_Work request_: Taking the line that contains "## DeleteAsync" as the first, copy exactly every line through the last line of the records, and nothing else.

Stored data entries:
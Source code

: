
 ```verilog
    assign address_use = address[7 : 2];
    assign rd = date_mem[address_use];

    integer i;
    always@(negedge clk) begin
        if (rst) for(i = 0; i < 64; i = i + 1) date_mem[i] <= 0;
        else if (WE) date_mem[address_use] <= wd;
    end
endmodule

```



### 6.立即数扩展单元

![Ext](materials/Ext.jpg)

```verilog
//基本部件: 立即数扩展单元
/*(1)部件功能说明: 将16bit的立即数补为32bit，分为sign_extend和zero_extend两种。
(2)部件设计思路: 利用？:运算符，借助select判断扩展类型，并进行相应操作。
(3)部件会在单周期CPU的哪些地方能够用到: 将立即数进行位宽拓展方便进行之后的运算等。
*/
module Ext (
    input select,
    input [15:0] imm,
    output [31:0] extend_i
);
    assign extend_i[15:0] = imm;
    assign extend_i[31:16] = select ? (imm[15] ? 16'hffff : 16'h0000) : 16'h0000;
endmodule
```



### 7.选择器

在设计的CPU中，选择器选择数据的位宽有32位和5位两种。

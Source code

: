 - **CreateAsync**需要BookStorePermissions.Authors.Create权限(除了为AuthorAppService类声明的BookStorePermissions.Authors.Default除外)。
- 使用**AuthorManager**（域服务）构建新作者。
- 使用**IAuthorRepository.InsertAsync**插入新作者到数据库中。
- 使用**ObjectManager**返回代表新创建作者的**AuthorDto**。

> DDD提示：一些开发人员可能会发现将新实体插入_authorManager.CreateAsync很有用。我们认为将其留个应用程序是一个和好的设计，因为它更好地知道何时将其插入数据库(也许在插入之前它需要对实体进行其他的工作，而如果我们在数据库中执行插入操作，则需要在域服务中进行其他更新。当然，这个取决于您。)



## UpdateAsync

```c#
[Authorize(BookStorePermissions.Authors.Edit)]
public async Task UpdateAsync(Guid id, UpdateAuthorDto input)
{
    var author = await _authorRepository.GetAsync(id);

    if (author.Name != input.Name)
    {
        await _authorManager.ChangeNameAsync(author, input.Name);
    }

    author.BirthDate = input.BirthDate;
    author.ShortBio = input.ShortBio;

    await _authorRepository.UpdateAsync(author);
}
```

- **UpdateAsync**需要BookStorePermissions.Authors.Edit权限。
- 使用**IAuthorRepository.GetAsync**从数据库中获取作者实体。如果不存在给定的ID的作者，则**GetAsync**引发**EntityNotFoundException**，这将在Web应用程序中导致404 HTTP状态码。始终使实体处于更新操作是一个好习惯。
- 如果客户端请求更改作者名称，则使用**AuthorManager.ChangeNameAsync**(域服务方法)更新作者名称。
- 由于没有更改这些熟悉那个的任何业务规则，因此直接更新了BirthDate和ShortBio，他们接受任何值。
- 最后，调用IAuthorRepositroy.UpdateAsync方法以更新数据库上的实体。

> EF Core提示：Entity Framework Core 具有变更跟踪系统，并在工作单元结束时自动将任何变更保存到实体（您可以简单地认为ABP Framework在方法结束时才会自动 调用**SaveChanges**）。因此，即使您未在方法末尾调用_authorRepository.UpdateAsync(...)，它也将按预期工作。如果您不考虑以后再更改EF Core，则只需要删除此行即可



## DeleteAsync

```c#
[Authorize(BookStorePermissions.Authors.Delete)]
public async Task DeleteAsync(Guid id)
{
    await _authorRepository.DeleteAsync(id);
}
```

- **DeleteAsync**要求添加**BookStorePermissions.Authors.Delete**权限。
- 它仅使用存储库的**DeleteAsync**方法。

_The completed task_:
## DeleteAsync

```c#
[Authorize(BookStorePermissions.Authors.Delete)]
public async Task DeleteAsync(Guid id)
{
    await _authorRepository.DeleteAsync(id);
}
```

- **DeleteAsync**要求添加**BookStorePermissions.Authors.Delete**权限。
- 它仅使用存储库的**DeleteAsync**方法。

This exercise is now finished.